Tuesday, April 25, 2017

Internet publishing jobs are on the coasts


As newspapers are being replaced by internet publishing, the new jobs are clustering, in a way that was not true of newspaper jobs, on the coasts:
As Enrico Moretti, a University of California, Berkeley, economist who has studied the geography of job creation, points out, the tech entrepreneurs who drive internet publishing could locate their companies in low-rent, low-cost-of-living places like Cleveland, but they don’t. They need the most talented workers, who tend to move to the clusters, where demand drives wages higher. And it’s the clusters that host all the subsidiary industries a tech start-up craves—lawyers specializing in intellectual property and incorporation; hardware and software vendors; angel investors; and so on. 
The online media, liberated from printing presses and local ad bases, has been free to form clusters, piggyback-style, on the industries and government that it covers. New York is home to most business coverage because of the size of the business and banking community there. Likewise, national political reporting has concentrated in Washington and grown apace with the federal government. Entertainment and cultural reporting has bunched in New York and Los Angeles, where those businesses are strong.

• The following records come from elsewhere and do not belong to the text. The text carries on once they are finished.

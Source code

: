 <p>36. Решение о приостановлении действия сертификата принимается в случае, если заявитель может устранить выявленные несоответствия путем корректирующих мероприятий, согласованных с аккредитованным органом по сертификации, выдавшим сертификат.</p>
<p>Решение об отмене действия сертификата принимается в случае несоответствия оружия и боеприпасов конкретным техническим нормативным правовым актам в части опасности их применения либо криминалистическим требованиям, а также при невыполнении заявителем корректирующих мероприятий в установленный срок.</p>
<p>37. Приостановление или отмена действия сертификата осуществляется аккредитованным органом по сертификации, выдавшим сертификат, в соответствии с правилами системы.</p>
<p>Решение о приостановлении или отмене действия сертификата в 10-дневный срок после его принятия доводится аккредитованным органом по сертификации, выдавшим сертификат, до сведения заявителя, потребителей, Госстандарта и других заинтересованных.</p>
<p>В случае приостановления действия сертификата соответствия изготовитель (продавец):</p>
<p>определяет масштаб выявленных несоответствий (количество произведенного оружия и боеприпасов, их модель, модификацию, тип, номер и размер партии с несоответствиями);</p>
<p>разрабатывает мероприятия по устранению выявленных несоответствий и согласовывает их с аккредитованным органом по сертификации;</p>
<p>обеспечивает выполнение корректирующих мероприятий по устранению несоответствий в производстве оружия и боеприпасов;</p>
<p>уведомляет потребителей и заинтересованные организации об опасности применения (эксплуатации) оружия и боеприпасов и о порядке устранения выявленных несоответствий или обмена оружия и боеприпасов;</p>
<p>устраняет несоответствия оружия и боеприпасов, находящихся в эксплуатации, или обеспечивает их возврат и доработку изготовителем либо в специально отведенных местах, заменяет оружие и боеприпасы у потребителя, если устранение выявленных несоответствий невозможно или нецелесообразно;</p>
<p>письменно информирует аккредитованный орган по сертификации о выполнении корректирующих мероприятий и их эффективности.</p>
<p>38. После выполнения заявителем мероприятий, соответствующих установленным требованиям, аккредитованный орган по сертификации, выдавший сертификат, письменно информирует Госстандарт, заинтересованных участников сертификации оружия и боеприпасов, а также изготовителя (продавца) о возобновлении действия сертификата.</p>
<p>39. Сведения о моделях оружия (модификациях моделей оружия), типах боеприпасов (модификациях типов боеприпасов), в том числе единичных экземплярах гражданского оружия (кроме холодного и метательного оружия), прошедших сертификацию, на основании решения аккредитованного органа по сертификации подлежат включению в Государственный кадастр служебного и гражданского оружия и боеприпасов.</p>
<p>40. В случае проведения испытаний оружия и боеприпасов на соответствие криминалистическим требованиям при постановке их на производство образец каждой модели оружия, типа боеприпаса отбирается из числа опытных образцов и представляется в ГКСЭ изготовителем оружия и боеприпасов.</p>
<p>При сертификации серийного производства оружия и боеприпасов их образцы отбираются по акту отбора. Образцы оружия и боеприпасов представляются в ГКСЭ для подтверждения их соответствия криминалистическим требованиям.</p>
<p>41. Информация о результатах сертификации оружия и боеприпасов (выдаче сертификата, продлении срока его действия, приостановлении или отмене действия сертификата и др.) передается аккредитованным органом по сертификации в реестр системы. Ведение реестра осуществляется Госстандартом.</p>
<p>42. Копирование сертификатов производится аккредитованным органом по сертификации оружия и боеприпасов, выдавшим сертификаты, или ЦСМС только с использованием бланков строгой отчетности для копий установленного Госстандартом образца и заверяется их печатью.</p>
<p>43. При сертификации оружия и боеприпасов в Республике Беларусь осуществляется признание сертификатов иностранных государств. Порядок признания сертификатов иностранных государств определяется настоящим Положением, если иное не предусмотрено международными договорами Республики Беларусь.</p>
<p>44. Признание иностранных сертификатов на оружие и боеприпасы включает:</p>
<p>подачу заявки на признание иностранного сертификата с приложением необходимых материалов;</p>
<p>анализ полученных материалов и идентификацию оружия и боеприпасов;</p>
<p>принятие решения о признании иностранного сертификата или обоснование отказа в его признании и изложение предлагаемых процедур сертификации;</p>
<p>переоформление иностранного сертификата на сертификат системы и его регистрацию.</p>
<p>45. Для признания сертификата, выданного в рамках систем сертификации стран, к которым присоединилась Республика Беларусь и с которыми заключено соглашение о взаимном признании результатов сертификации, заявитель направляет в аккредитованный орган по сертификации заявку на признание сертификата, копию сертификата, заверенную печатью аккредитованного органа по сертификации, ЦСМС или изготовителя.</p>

The result? If you look at the maps on the next page, you don’t need to be a Republican campaign strategist to grasp just how far the “media bubble” has drifted from the average American experience. Newspaper jobs are far more evenly scattered across the country, including the deep red parts. But as those vanish, it’s internet jobs that are driving whatever growth there is in media—and those fall almost entirely in places that are dense, blue and right in the bubble.